RUMAH BAGI PENDERITA GANGGUAN KEJIWAAN

72 6 0
                                    

Rumah adalah sumber kepastian. Suatu titik yang membuat kita merasa agak aman dan sedikit menikmati kestabilan masa depan. Inilah alasan kenapa, bagi para penderita gangguan kejiwaan, memiliki sebuah rumah yang layak adalah titik terpenting dalam hidup.

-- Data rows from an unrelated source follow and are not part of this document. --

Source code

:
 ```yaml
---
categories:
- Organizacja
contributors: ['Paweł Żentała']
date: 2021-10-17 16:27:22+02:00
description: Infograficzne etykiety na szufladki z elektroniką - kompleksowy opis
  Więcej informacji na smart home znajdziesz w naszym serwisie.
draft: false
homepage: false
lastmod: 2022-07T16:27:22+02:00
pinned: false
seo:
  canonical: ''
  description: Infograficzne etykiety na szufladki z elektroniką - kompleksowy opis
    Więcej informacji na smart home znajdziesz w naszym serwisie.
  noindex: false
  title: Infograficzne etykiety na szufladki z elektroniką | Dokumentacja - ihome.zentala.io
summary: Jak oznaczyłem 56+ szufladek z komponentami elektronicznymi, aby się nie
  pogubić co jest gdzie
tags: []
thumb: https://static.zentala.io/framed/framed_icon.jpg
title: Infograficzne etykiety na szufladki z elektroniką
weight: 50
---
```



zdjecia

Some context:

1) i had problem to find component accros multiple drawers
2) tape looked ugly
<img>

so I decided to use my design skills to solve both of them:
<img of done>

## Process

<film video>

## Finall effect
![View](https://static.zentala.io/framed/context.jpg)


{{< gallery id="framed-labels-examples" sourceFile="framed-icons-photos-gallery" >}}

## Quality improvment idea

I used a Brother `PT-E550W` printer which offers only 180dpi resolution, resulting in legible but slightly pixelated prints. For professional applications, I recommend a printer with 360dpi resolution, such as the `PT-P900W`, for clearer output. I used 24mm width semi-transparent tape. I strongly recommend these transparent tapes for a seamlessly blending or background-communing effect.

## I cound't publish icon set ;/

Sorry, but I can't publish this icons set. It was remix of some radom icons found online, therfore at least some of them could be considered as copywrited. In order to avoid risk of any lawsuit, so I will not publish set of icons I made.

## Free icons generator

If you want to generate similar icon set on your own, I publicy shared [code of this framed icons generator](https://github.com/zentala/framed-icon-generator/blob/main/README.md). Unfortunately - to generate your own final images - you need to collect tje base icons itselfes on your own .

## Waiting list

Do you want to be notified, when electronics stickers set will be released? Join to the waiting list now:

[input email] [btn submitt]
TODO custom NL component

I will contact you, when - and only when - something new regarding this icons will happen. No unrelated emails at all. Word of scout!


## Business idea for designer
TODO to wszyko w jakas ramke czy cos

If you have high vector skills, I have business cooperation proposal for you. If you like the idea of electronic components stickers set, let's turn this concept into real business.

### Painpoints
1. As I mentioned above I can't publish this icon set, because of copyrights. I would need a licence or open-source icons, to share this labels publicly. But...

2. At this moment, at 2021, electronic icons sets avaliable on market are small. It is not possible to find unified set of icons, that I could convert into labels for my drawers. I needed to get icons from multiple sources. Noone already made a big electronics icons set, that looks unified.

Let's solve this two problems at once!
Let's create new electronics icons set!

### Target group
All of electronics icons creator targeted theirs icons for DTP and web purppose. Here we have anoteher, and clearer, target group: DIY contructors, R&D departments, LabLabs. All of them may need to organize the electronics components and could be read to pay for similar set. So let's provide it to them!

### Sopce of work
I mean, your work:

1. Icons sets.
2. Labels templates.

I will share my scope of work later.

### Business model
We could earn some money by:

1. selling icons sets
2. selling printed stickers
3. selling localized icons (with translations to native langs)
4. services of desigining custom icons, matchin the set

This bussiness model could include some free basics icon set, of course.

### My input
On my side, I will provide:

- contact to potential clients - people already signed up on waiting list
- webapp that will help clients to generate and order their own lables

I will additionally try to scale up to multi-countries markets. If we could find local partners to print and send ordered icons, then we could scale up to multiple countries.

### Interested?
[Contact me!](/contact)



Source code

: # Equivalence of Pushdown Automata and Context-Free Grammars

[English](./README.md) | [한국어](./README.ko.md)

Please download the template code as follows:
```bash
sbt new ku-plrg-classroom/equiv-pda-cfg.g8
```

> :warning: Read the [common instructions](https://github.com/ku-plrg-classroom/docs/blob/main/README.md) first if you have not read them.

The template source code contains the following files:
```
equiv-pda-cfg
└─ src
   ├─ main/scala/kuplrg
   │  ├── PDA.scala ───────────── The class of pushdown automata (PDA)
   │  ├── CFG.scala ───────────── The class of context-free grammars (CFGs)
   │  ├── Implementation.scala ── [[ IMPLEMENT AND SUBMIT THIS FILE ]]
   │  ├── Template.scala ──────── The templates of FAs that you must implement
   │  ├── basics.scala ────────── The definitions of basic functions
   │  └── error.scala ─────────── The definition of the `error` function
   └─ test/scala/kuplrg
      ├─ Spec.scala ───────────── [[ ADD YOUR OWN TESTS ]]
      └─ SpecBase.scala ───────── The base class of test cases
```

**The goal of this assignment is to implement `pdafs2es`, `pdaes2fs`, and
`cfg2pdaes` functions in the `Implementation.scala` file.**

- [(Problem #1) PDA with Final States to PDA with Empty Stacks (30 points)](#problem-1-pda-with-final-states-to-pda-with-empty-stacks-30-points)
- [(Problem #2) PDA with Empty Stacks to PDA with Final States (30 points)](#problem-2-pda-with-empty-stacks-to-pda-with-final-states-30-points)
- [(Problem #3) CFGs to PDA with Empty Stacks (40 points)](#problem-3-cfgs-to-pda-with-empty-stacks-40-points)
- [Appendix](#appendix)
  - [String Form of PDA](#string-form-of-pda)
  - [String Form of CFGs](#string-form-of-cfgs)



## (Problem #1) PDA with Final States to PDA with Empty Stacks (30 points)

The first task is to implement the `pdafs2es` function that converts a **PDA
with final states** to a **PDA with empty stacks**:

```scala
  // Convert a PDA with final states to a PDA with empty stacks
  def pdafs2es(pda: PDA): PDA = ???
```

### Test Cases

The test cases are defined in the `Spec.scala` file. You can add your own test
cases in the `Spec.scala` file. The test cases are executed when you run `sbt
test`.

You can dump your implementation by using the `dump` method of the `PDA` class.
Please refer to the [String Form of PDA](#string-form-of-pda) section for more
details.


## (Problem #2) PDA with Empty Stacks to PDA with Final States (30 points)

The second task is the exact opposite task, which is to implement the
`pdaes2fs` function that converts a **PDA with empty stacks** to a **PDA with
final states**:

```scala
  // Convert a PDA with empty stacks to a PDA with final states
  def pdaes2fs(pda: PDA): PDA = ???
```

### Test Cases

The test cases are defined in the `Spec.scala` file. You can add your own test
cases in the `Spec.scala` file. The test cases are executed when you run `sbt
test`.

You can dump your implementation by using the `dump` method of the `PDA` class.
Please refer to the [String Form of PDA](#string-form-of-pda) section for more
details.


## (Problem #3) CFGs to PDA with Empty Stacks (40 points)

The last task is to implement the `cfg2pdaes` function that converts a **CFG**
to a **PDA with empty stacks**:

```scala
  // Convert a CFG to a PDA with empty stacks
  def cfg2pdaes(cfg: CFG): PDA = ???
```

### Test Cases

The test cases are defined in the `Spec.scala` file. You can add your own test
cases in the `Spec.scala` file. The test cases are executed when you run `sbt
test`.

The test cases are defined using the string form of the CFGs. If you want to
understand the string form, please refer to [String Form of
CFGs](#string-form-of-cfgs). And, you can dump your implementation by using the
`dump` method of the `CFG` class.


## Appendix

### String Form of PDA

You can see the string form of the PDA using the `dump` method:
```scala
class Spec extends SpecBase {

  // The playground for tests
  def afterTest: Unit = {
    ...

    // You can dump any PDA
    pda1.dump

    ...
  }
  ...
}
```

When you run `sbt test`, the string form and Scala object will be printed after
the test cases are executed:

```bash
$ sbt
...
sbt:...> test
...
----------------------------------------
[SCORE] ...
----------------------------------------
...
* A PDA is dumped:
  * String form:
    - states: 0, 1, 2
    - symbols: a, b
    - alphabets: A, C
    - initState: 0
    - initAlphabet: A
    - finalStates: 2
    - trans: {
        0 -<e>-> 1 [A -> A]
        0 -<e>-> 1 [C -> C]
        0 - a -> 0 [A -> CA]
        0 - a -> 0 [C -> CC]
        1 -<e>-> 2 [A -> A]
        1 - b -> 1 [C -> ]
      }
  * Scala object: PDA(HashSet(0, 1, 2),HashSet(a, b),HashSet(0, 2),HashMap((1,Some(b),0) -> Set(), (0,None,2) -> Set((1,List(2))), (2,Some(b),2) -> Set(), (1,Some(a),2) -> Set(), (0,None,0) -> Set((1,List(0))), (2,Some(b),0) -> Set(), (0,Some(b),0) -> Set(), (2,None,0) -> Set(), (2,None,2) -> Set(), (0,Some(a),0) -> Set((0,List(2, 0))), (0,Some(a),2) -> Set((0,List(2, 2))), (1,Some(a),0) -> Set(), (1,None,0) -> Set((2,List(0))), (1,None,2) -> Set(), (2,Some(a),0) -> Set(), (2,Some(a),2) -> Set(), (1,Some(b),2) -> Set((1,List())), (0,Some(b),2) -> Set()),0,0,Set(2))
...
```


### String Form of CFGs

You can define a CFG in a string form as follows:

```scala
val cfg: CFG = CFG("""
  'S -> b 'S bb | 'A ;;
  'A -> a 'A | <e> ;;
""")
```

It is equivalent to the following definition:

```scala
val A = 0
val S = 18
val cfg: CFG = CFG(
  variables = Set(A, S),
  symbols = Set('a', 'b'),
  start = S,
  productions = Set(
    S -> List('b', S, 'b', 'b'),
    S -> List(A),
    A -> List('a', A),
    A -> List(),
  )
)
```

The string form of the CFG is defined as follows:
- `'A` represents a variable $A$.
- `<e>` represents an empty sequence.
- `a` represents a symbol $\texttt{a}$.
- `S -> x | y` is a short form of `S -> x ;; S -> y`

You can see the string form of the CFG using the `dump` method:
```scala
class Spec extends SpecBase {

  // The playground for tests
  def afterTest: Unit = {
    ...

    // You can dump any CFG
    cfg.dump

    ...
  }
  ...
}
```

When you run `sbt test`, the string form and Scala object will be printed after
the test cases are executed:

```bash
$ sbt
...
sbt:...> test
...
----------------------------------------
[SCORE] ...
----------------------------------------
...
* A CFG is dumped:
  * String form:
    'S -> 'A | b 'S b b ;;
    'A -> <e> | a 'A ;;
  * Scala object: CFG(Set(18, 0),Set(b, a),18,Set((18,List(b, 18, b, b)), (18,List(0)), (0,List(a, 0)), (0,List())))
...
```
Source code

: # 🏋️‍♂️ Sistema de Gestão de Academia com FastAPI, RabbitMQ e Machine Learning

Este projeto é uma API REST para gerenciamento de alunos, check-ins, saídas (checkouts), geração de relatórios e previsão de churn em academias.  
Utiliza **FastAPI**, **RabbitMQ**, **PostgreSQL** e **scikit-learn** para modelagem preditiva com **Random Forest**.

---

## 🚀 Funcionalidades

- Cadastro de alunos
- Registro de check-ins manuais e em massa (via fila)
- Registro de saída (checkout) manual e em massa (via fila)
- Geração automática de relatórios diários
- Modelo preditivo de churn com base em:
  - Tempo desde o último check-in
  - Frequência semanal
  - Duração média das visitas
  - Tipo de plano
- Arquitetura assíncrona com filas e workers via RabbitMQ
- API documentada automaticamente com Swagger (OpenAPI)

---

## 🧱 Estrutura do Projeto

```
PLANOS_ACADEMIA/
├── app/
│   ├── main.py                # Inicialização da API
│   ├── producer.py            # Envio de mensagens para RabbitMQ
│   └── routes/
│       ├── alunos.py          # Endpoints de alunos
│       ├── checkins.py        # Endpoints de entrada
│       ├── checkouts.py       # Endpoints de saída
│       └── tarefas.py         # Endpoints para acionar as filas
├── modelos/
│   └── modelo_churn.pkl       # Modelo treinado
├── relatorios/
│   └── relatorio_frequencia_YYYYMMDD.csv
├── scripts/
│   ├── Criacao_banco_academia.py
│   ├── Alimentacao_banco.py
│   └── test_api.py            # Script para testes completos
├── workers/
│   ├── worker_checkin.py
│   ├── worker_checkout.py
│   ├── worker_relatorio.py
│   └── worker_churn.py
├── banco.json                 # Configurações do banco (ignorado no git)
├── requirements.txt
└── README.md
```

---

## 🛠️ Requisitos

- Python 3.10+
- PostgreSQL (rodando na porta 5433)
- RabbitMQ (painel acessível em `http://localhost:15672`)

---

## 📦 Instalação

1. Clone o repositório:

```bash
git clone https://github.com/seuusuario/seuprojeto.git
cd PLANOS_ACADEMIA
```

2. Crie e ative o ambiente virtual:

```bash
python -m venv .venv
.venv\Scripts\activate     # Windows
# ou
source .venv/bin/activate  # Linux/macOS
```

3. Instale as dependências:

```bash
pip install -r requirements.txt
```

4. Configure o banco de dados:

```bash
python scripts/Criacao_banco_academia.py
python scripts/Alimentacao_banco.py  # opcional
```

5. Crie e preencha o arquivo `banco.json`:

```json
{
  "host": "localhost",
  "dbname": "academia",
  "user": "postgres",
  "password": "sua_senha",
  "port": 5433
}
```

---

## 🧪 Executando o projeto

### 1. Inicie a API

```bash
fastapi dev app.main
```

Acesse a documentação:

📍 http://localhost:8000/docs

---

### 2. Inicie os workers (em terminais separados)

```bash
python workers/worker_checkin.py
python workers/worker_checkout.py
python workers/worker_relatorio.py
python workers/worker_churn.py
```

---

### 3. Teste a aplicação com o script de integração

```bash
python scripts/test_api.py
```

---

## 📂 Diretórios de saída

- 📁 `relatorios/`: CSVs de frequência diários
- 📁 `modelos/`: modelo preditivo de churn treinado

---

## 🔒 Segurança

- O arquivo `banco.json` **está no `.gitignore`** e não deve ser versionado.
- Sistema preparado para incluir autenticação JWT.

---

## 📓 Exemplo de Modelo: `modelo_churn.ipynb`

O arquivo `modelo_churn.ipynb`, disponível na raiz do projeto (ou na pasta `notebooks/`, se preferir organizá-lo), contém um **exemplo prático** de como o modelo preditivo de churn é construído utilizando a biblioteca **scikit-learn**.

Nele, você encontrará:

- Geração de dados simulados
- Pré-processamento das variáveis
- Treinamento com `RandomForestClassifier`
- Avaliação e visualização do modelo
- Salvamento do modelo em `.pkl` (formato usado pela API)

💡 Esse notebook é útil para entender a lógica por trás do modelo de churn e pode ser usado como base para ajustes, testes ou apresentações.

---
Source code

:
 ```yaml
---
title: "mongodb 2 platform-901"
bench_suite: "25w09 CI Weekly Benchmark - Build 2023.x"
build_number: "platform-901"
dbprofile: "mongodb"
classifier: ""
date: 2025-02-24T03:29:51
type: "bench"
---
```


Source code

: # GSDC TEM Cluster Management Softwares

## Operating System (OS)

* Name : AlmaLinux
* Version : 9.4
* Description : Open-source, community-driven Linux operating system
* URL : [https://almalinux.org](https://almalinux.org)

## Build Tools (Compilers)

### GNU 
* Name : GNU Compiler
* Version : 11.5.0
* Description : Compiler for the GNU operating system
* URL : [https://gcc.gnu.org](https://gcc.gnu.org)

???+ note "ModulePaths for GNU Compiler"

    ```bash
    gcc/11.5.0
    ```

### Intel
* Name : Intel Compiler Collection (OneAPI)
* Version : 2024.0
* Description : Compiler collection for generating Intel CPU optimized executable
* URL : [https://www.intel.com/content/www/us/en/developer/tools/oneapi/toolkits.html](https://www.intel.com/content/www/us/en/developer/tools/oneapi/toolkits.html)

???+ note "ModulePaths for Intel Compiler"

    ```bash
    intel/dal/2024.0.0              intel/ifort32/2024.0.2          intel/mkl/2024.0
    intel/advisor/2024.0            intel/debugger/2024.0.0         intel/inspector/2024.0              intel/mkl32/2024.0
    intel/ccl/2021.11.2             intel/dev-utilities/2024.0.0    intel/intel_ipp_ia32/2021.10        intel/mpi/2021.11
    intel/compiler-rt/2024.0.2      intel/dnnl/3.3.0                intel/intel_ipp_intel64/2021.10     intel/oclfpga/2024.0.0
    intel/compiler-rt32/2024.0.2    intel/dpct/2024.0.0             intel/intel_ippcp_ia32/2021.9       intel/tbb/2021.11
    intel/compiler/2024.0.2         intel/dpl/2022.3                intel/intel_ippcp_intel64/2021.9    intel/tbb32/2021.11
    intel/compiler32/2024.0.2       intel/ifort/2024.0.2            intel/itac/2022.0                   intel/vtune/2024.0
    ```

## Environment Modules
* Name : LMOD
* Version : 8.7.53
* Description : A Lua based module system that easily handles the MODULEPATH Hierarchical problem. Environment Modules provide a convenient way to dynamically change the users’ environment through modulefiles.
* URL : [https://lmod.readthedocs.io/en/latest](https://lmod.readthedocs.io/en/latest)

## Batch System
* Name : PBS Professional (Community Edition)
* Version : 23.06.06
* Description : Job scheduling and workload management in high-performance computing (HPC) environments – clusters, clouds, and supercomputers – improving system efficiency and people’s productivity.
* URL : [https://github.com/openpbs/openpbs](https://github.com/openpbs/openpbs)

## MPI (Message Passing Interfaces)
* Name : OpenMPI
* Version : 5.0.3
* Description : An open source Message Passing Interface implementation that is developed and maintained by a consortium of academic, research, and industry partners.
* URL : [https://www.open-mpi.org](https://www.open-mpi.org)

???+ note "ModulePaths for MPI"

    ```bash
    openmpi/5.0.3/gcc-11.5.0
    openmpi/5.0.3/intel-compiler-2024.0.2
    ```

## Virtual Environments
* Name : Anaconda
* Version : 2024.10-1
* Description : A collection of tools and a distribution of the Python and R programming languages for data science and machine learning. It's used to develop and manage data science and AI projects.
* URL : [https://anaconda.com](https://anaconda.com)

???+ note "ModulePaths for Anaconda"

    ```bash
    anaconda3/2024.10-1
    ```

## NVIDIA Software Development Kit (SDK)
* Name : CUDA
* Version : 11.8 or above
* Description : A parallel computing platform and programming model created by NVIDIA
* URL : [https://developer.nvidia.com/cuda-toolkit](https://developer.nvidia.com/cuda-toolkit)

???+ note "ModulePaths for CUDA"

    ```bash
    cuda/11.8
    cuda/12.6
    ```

Tidak hanya bagi penderita gangguan kejiwaan yang hidupnya tak pernah merasa pasti sehingga menganggap rumah sebagai salah satu dari sumber kepastian. Orang-orang normal dan pada umumnya pun, menganggap rumah adalah pencapaian paling penting dalam hidup mereka.

Bagi kita semua, rumah adalah titik awal dari memastikan kestabilan dan keamanan hidup kita di kemudian hari. Tempat berlindung dari guncang ketidakpastian hidup. Dari naik turunnya ekonomi. Dari masalah-masalah yang datang dan pergi. Atau bahkan dari masalah percintaan (keluarga) yang bermasalah.

Memiliki sebuah rumah sama dengan mendapatkan kepastian hidup. Tempat untuk mengamankan diri. Juga, sumber dari kepercayaan diri dan benteng kokoh yang membuat kita bertahan dari kejamnya pandangan masyarakat dan olok-olokan orang-orang sekitar.

Rumah nyaris berarti segalanya bagi penderita gangguan kejiwaan, yang menganggap kestabilan diri adalah pondasi yang sangat penting bagi hidup yang selanjutnya.

Terlebih, saat memiliki rumah di abad semacam ini, begitu tak mudah dan harus melewati begitu banyaknya kerja keras sambil menekan perasaan bosan dan muak.

Yang mengerikan dari kehidupan modern di abad sekarang ini adalah saat kamu berusia mendekati tiga puluhan tahun atau sedang menuju ke usia empat puluh. Tetapi kamu masih belum memiliki rumah sama sekali. Belum memiliki ekonomi yang stabil. Juga belum memiliki tabungan untuk membeli rumah atau sekadar tanah.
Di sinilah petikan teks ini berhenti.